(Saved entries)
Start of Block

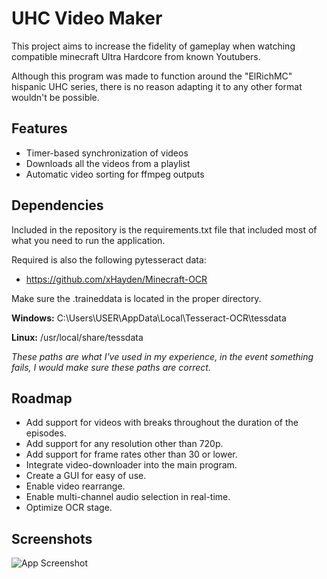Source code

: 
# UHC Video Maker

This project aims to increase the fidelity of gameplay when watching compatible minecraft Ultra Hardcore from known Youtubers.

Although this program was made to function around the "ElRichMC" hispanic UHC series, there is no reason adapting it to any other format wouldn't be possible.

## Features

- Timer-based synchronization of videos
- Downloads all the videos from a playlist
- Automatic video sorting for ffmpeg outputs

## Dependencies

Included in the repository is the requirements.txt file that included most of what you need to run the application.

Required is also the following pytesseract data:

- https://github.com/xHayden/Minecraft-OCR

Make sure the .traineddata is located in the proper directory.

**Windows:** C:\Users\USER\AppData\Local\Tesseract-OCR\tessdata

**Linux:** /usr/local/share/tessdata

*These paths are what I've used in my experience, in the event something fails, I would make sure these paths are correct.*

## Roadmap

- Add support for videos with breaks throughout the duration of the episodes.
- Add support for any resolution other than 720p.
- Add support for frame rates other than 30 or lower.
- Integrate video-downloader into the main program.
- Create a GUI for easy of use.
- Enable video rearrange.
- Enable multi-channel audio selection in real-time.
- Optimize OCR stage.

## Screenshots

![App Screenshot](Screenshots/image_demo.png)

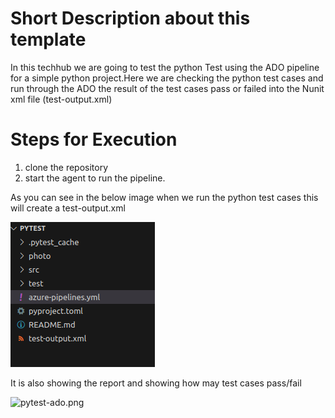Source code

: # Short Description about this template

In this techhub we are going to test the python Test using the ADO pipeline for a simple python project.Here we are checking the python test cases and run through the ADO the result of the test cases pass or failed into the  Nunit xml file (test-output.xml)

# Steps for Execution 
1. clone the repository  
2. start the agent to run the pipeline.

As you can see in the below image when we run the python test cases this will create a test-output.xml 

![test-xml.png](photo/test-xml.png)

It is also showing the report and showing how may test cases pass/fail 

![pytest-ado.png](pytest-ado/2.png)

End of Block

» WHAT TO WORK ON
What is the number of lines in these entries that hold "pass"? Reply with the figure alone.

» ANSWER SPACE
2